---- Extracted entries

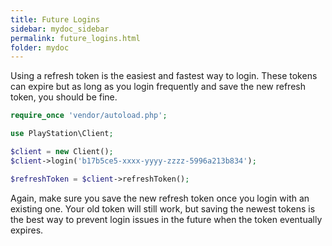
 ```yaml
---
title: Future Logins
sidebar: mydoc_sidebar
permalink: future_logins.html
folder: mydoc
---
```


Using a refresh token is the easiest and fastest way to login. These tokens can expire but as long as you login frequently and save the new refresh token, you should be fine.

```php
require_once 'vendor/autoload.php';

use PlayStation\Client;

$client = new Client();
$client->login('b17b5ce5-xxxx-yyyy-zzzz-5996a213b834');

$refreshToken = $client->refreshToken();
```

Again, make sure you save the new refresh token once you login with an existing one. Your old token will still work, but saving the newest tokens is the best way to prevent login issues in the future when the token eventually expires.
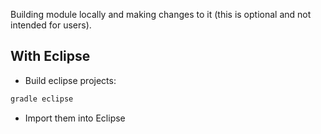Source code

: Building module locally and making changes to it (this is optional and not intended for users).

## With Eclipse

- Build eclipse projects:

``` bash
gradle eclipse
```

- Import them into Eclipse
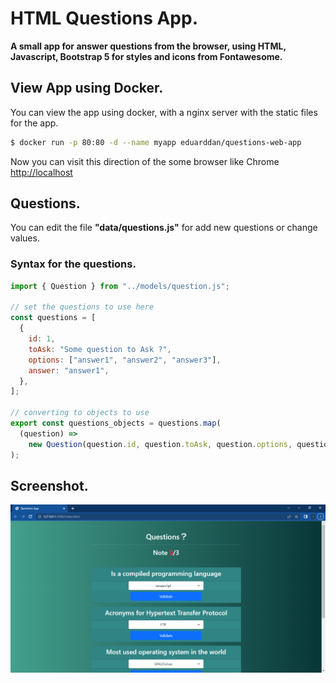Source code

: # HTML Questions App.

__A small app for answer questions from the browser, using HTML, Javascript, Bootstrap 5 for styles and icons from Fontawesome.__

## View App using Docker.

You can view the app using docker, with a nginx server with the static files for the app.

```bash
$ docker run -p 80:80 -d --name myapp eduarddan/questions-web-app
```

Now you can visit this direction of the some browser like Chrome <a href="http://localhost" target="_blank" rel="noreferrer">http://localhost</a>

## Questions.

You can edit the file **"data/questions.js"** for add new questions or change values.

### Syntax for the questions.

```js
import { Question } from "../models/question.js";

// set the questions to use here
const questions = [
  {
    id: 1,
    toAsk: "Some question to Ask ?",
    options: ["answer1", "answer2", "answer3"],
    answer: "answer1",
  },
];

// converting to objects to use
export const questions_objects = questions.map(
  (question) =>
    new Question(question.id, question.toAsk, question.options, question.answer)
);
```

## Screenshot.

![screenshot](./doc/screenshots/principal.png)
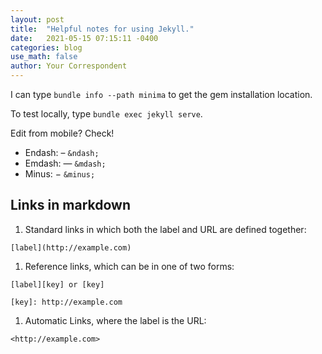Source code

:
 ```yaml
---
layout: post
title:  "Helpful notes for using Jekyll."
date:   2021-05-15 07:15:11 -0400
categories: blog
use_math: false
author: Your Correspondent
---
```

I can type `bundle info --path minima` to get the gem installation location.

To test locally, type `bundle exec jekyll serve`.

Edit from mobile? Check!

* Endash: &ndash; `&ndash;`
* Emdash: &mdash; `&mdash;`
* Minus: &minus; `&minus;`

## Links in markdown
1. Standard links in which both the label and URL are defined together:

 `[label](http://example.com)`

1. Reference links, which can be in one of two forms:

 `[label][key] or [key]`

 `[key]: http://example.com`

1. Automatic Links, where the label is the URL:

 `<http://example.com>`
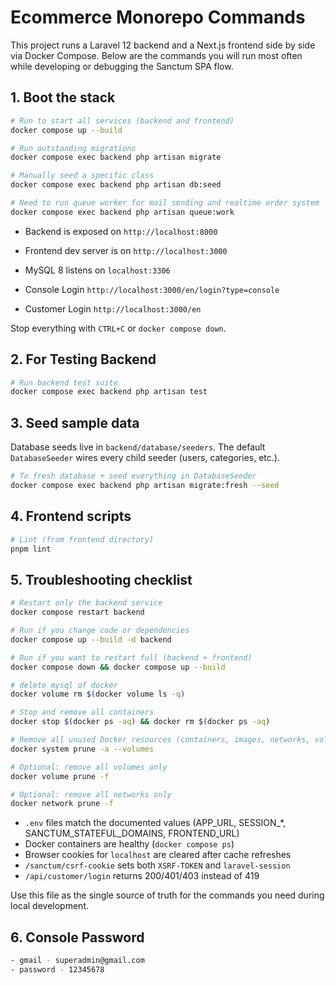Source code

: # Ecommerce Monorepo Commands

This project runs a Laravel 12 backend and a Next.js frontend side by side via Docker Compose. Below are the commands you will run most often while developing or debugging the Sanctum SPA flow.

## 1. Boot the stack

```bash
# Run to start all services (backend and frontend)
docker compose up --build

# Run outstanding migrations
docker compose exec backend php artisan migrate

# Manually seed a specific class
docker compose exec backend php artisan db:seed

# Need to run queue worker for mail sending and realtime order system
docker compose exec backend php artisan queue:work

```

- Backend is exposed on `http://localhost:8000`
- Frontend dev server is on `http://localhost:3000`
- MySQL 8 listens on `localhost:3306`

- Console Login 
`http://localhost:3000/en/login?type=console`

- Customer Login 
`http://localhost:3000/en`


Stop everything with `CTRL+C` or `docker compose down`.

## 2. For Testing Backend

```bash
# Run backend test suite
docker compose exec backend php artisan test
```

## 3. Seed sample data

Database seeds live in `backend/database/seeders`. The default `DatabaseSeeder` wires every child seeder (users, categories, etc.).

```bash
# To fresh database + seed everything in DatabaseSeeder
docker compose exec backend php artisan migrate:fresh --seed
```

## 4. Frontend scripts

```bash
# Lint (from frontend directory)
pnpm lint

```

## 5. Troubleshooting checklist

```bash
# Restart only the backend service
docker compose restart backend

# Run if you change code or dependencies
docker compose up --build -d backend

# Run if you want to restart full (backend + frontend)
docker compose down && docker compose up --build

# delete mysql of docker
docker volume rm $(docker volume ls -q)

# Stop and remove all containers
docker stop $(docker ps -aq) && docker rm $(docker ps -aq)

# Remove all unused Docker resources (containers, images, networks, volumes)
docker system prune -a --volumes

# Optional: remove all volumes only
docker volume prune -f

# Optional: remove all networks only
docker network prune -f
```

- `.env` files match the documented values (APP_URL, SESSION_*, SANCTUM_STATEFUL_DOMAINS, FRONTEND_URL)
- Docker containers are healthy (`docker compose ps`)
- Browser cookies for `localhost` are cleared after cache refreshes
- `/sanctum/csrf-cookie` sets both `XSRF-TOKEN` and `laravel-session`
- `/api/customer/login` returns 200/401/403 instead of 419

Use this file as the single source of truth for the commands you need during local development.

## 6. Console Password
```bash
- gmail - superadmin@gmail.com
- password - 12345678

```

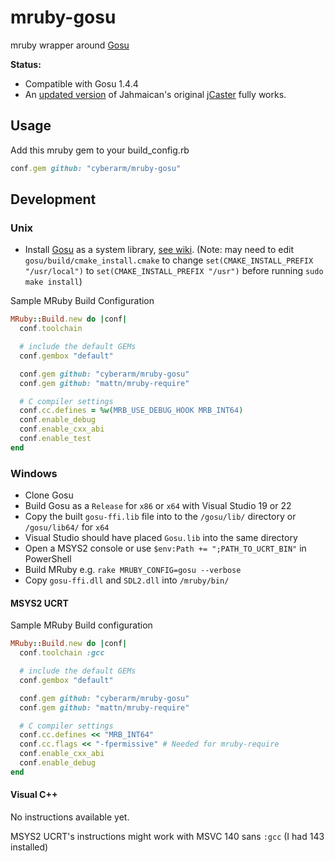 # mruby-gosu
mruby wrapper around [Gosu](https://github.com/gosu/gosu)

**Status:**
* Compatible with Gosu 1.4.4
* An [updated version](https://github.com/cyberarm/jcaster) of Jahmaican's original [jCaster](https://github.com/Jahmaican/jcaster) fully works.

## Usage
Add this mruby gem to your build_config.rb
```ruby
conf.gem github: "cyberarm/mruby-gosu"
```

## Development
### Unix
* Install [Gosu](https://github.com/gosu/gosu) as a system library, [see wiki](https://github.com/gosu/gosu/wiki/Getting-Started-on-Linux#compiling-gosu-for-c).
(Note: may need to edit `gosu/build/cmake_install.cmake` to change `set(CMAKE_INSTALL_PREFIX "/usr/local")` to `set(CMAKE_INSTALL_PREFIX "/usr")` before running `sudo make install`)

Sample MRuby Build Configuration
```ruby
MRuby::Build.new do |conf|
  conf.toolchain

  # include the default GEMs
  conf.gembox "default"

  conf.gem github: "cyberarm/mruby-gosu"
  conf.gem github: "mattn/mruby-require"

  # C compiler settings
  conf.cc.defines = %w(MRB_USE_DEBUG_HOOK MRB_INT64)
  conf.enable_debug
  conf.enable_cxx_abi
  conf.enable_test
end
```

### Windows
* Clone Gosu
* Build Gosu as a `Release` for `x86` or `x64` with Visual Studio 19 or 22
* Copy the built `gosu-ffi.lib` file into to the `/gosu/lib/` directory or `/gosu/lib64/` for `x64`
* Visual Studio should have placed `Gosu.lib` into the same directory
* Open a MSYS2 console or use `$env:Path += ";PATH_TO_UCRT_BIN"` in PowerShell
* Build MRuby e.g. `rake MRUBY_CONFIG=gosu --verbose`
* Copy `gosu-ffi.dll` and `SDL2.dll` into `/mruby/bin/`

#### MSYS2 UCRT
Sample MRuby Build configuration
```ruby
MRuby::Build.new do |conf|
  conf.toolchain :gcc

  # include the default GEMs
  conf.gembox "default"

  conf.gem github: "cyberarm/mruby-gosu"
  conf.gem github: "mattn/mruby-require"

  # C compiler settings
  conf.cc.defines << "MRB_INT64"
  conf.cc.flags << "-fpermissive" # Needed for mruby-require
  conf.enable_cxx_abi
  conf.enable_debug
end
```

#### Visual C++
No instructions available yet.

MSYS2 UCRT's instructions might work with MSVC 140 sans `:gcc` (I had 143 installed)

--------

- _Exercise instructions_:
Return every line above word for word, minus images.

- _Exercise solution_:
 ```yaml
---
title: Future Logins
sidebar: mydoc_sidebar
permalink: future_logins.html
folder: mydoc
---
```


Using a refresh token is the easiest and fastest way to login. These tokens can expire but as long as you login frequently and save the new refresh token, you should be fine.

```php
require_once 'vendor/autoload.php';

use PlayStation\Client;

$client = new Client();
$client->login('b17b5ce5-xxxx-yyyy-zzzz-5996a213b834');

$refreshToken = $client->refreshToken();
```

Again, make sure you save the new refresh token once you login with an existing one. Your old token will still work, but saving the newest tokens is the best way to prevent login issues in the future when the token eventually expires.
Source code

: Building module locally and making changes to it (this is optional and not intended for users).

## With Eclipse

- Build eclipse projects:

``` bash
gradle eclipse
```

- Import them into Eclipse
Source code

: # HTML Questions App.

__A small app for answer questions from the browser, using HTML, Javascript, Bootstrap 5 for styles and icons from Fontawesome.__

## View App using Docker.

You can view the app using docker, with a nginx server with the static files for the app.

```bash
$ docker run -p 80:80 -d --name myapp eduarddan/questions-web-app
```

Now you can visit this direction of the some browser like Chrome <a href="http://localhost" target="_blank" rel="noreferrer">http://localhost</a>

## Questions.

You can edit the file **"data/questions.js"** for add new questions or change values.

### Syntax for the questions.

```js
import { Question } from "../models/question.js";

// set the questions to use here
const questions = [
  {
    id: 1,
    toAsk: "Some question to Ask ?",
    options: ["answer1", "answer2", "answer3"],
    answer: "answer1",
  },
];

// converting to objects to use
export const questions_objects = questions.map(
  (question) =>
    new Question(question.id, question.toAsk, question.options, question.answer)
);
```

## Screenshot.

![screenshot](./doc/screenshots/principal.png)
Source code

:
 ```yaml
---
layout: post
title:  "Helpful notes for using Jekyll."
date:   2021-05-15 07:15:11 -0400
categories: blog
use_math: false
author: Your Correspondent
---
```

I can type `bundle info --path minima` to get the gem installation location.

To test locally, type `bundle exec jekyll serve`.

Edit from mobile? Check!

* Endash: &ndash; `&ndash;`
* Emdash: &mdash; `&mdash;`
* Minus: &minus; `&minus;`

## Links in markdown
1. Standard links in which both the label and URL are defined together:

 `[label](http://example.com)`

1. Reference links, which can be in one of two forms:

 `[label][key] or [key]`

 `[key]: http://example.com`

1. Automatic Links, where the label is the URL:

 `<http://example.com>`
Source code

: # Ecommerce Monorepo Commands

This project runs a Laravel 12 backend and a Next.js frontend side by side via Docker Compose. Below are the commands you will run most often while developing or debugging the Sanctum SPA flow.

## 1. Boot the stack

```bash
# Run to start all services (backend and frontend)
docker compose up --build

# Run outstanding migrations
docker compose exec backend php artisan migrate

# Manually seed a specific class
docker compose exec backend php artisan db:seed

# Need to run queue worker for mail sending and realtime order system
docker compose exec backend php artisan queue:work

```

- Backend is exposed on `http://localhost:8000`
- Frontend dev server is on `http://localhost:3000`
- MySQL 8 listens on `localhost:3306`

- Console Login 
`http://localhost:3000/en/login?type=console`

- Customer Login 
`http://localhost:3000/en`


Stop everything with `CTRL+C` or `docker compose down`.

## 2. For Testing Backend

```bash
# Run backend test suite
docker compose exec backend php artisan test
```

## 3. Seed sample data

Database seeds live in `backend/database/seeders`. The default `DatabaseSeeder` wires every child seeder (users, categories, etc.).

```bash
# To fresh database + seed everything in DatabaseSeeder
docker compose exec backend php artisan migrate:fresh --seed
```

## 4. Frontend scripts

```bash
# Lint (from frontend directory)
pnpm lint

```

## 5. Troubleshooting checklist

```bash
# Restart only the backend service
docker compose restart backend

# Run if you change code or dependencies
docker compose up --build -d backend

# Run if you want to restart full (backend + frontend)
docker compose down && docker compose up --build

# delete mysql of docker
docker volume rm $(docker volume ls -q)

# Stop and remove all containers
docker stop $(docker ps -aq) && docker rm $(docker ps -aq)

# Remove all unused Docker resources (containers, images, networks, volumes)
docker system prune -a --volumes

# Optional: remove all volumes only
docker volume prune -f

# Optional: remove all networks only
docker network prune -f
```

- `.env` files match the documented values (APP_URL, SESSION_*, SANCTUM_STATEFUL_DOMAINS, FRONTEND_URL)
- Docker containers are healthy (`docker compose ps`)
- Browser cookies for `localhost` are cleared after cache refreshes
- `/sanctum/csrf-cookie` sets both `XSRF-TOKEN` and `laravel-session`
- `/api/customer/login` returns 200/401/403 instead of 419

Use this file as the single source of truth for the commands you need during local development.

## 6. Console Password
```bash
- gmail - superadmin@gmail.com
- password - 12345678

```

 # mruby-gosu
mruby wrapper around [Gosu](https://github.com/gosu/gosu)

**Status:**
* Compatible with Gosu 1.4.4
* An [updated version](https://github.com/cyberarm/jcaster) of Jahmaican's original [jCaster](https://github.com/Jahmaican/jcaster) fully works.

## Usage
Add this mruby gem to your build_config.rb
```ruby
conf.gem github: "cyberarm/mruby-gosu"
```

## Development
### Unix
* Install [Gosu](https://github.com/gosu/gosu) as a system library, [see wiki](https://github.com/gosu/gosu/wiki/Getting-Started-on-Linux#compiling-gosu-for-c).
(Note: may need to edit `gosu/build/cmake_install.cmake` to change `set(CMAKE_INSTALL_PREFIX "/usr/local")` to `set(CMAKE_INSTALL_PREFIX "/usr")` before running `sudo make install`)

Sample MRuby Build Configuration
```ruby
MRuby::Build.new do |conf|
  conf.toolchain

  # include the default GEMs
  conf.gembox "default"

  conf.gem github: "cyberarm/mruby-gosu"
  conf.gem github: "mattn/mruby-require"

  # C compiler settings
  conf.cc.defines = %w(MRB_USE_DEBUG_HOOK MRB_INT64)
  conf.enable_debug
  conf.enable_cxx_abi
  conf.enable_test
end
```

### Windows
* Clone Gosu
* Build Gosu as a `Release` for `x86` or `x64` with Visual Studio 19 or 22
* Copy the built `gosu-ffi.lib` file into to the `/gosu/lib/` directory or `/gosu/lib64/` for `x64`
* Visual Studio should have placed `Gosu.lib` into the same directory
* Open a MSYS2 console or use `$env:Path += ";PATH_TO_UCRT_BIN"` in PowerShell
* Build MRuby e.g. `rake MRUBY_CONFIG=gosu --verbose`
* Copy `gosu-ffi.dll` and `SDL2.dll` into `/mruby/bin/`

#### MSYS2 UCRT
Sample MRuby Build configuration
```ruby
MRuby::Build.new do |conf|
  conf.toolchain :gcc

  # include the default GEMs
  conf.gembox "default"

  conf.gem github: "cyberarm/mruby-gosu"
  conf.gem github: "mattn/mruby-require"

  # C compiler settings
  conf.cc.defines << "MRB_INT64"
  conf.cc.flags << "-fpermissive" # Needed for mruby-require
  conf.enable_cxx_abi
  conf.enable_debug
end
```

#### Visual C++
No instructions available yet.

MSYS2 UCRT's instructions might work with MSVC 140 sans `:gcc` (I had 143 installed)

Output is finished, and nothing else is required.